Mabanckou’s riotous new novel, The Death of Comrade President, returns to the 1970s milieu of his award-winning novel Black Moses, telling the story of Michel, a daydreamer whose life is completely overthrown when Congo’s Comrade President Marien Ngouabi is brutally murdered. Moving seamlessly between the small-scale worries of everyday life and the grand tragedy of postcolonial politics, Mabanckou explores the nuances of the human soul through the naive perspective of a boy who learns the realities of life.

 

The Perfect Nine: The Epic of Gĩkũyũ and Mũmbi
By Ngũgĩ wa Thiong'o, translated from the Gĩkũyũ by the author

(Kenya)

This dazzling, genre-defying novel in verse tells the story of the founding of the Gĩkũyũ people of Kenya, from a strongly feminist perspective. Ngũgĩ wa Thiong’o, author of Birth of a Dream Weaver (new in paperback this October) and called “one of the greatest writers of our time” by Chimamanda Ngozi Adichie, blends folklore, mythology, adventure, and allegory in this epic. The Perfect Nine is a quest for the beautiful as an ideal of living, as the motive force behind migrations of African peoples. 

 

The North China Lover
By Marguerite Duras, translated from the French by Leigh Hafrey

(France)

Shocking and enthralling, daring and truthful, The North China Lover is a fascinating retelling of the dramatic experiences of Duras’ adolescence that shaped her most famous work. Written toward the end of her life, the story Duras tells emphasizes the tougher aspects of her youth in Indochina. If you enjoy Marguerite Duras, keep an eye out for The Impudent Ones, her previously untranslated debut novel, to be published by The New Press in the spring of 2021 and translated by Kelsey Haskett. 

 

Springtime in a Broken Mirror: A Novel
By Mario Benedetti, translated from the Spanish by Nick Caistor

(Uruguay)

Mario Benedetti’s extraordinary novel Springtime in a Broken Mirror revolves around Santiago, a political prisoner in Uruguay, who was jailed after a brutal military coup. Santiago, feeling trapped, can do nothing but write letters to his family and try to stay sane.

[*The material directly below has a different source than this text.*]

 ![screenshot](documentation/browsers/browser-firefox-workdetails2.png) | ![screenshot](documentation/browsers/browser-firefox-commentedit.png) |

Far away, his nine-year-old daughter wonders at the marvels of Buenos Aires, while his wife struggles to adjust to a life in exile. Published now for the first time in English, Springtime in a Broken Mirror is the story of a fractured continent, chronicle through the lives of a single family. 

 

Slave Old Man: A Novel
By Patrick Chamoiseau, translated from the French and Creole by Linda Coverdale

(Martinique)

Winner of the French-American Foundation Translation Prize, chosen as a Publishers Weekly Best Book of 2018, and shortlisted for the National Book Critics Circle Award for Fiction, Slave Old Man is a gripping, profoundly unsettling story of an elderly enslaved person’s daring escape from a plantation in Martinique. Chamoiseau’s exquisite novel is an adventure for all time, one that fearlessly portrays the demonic cruelties of the slave trade and its human costs in vivid, sometimes hallucinatory prose. 

 

Cobalt Blue: A Novel
By Sachin Kundalkar, translated from the Marathi by Jerry Pinto

(India)

Cobalt Blue is a tale of rapturous love and fierce heartbreak told with tenderness and unsparing clarity. Brother and sister Tanay and Anuja both fall in love with the same man, an artist lodging in their family home in western India. Translated from the Marathi by acclaimed novelist and critic Jerry Pinto, Sachin Kundalkar’s elegantly wrought and exquisitely spare novel explores the disruption of a traditional family by a free-spirited stranger in order to examine a generation in transition.

 

Killing the Story: Journalists Risking Their Lives to Uncover the Truth in Mexico
By Témoris Grecko, translated from the Spanish by Diane Stockwell

(Mexico)

In Killing the Story, award-winning journalist and filmmaker Témoris Grecko reveals how journalists are risking their lives to expose crime and corruption in Mexico, the deadliest country in the world in which to be a reporter. This powerful memorial to the work of Grecko's lost colleagues shows a country riven by brutality and hypocrisy, and sheds a light on how those in power are bent on silencing those determined to reveal the truth.

 

"Exterminate All the Brutes": One Man’s Odyssey into the Heart of Darkness and the Origins of European Genocide
By Sven Lindqvist,  translated from the Swedish by Joan Tate

(Sweden)

“Exterminate All the Brutes” is a searching examination of Europe’s dark history in Africa and the origins of genocide. Using Joseph Conrad’s Heart of Darkness as his point of departure, Sven Lindqvist takes us on a haunting tour through the colonial past, interwoven with a modern-day travelogue. This brilliant and unsettling intellectual history is a powerful reckoning with the past and an indispensable contribution to the literature of colonial Africa and European genocide. 

 

Blog section: 
Article related book(s): 
The Perfect Nine
The Death of Comrade President
Killing the Story
Cobalt Blue
Slave Old Man
The North China Lover
Springtime in a Broken Mirror
“Exterminate All the Brutes”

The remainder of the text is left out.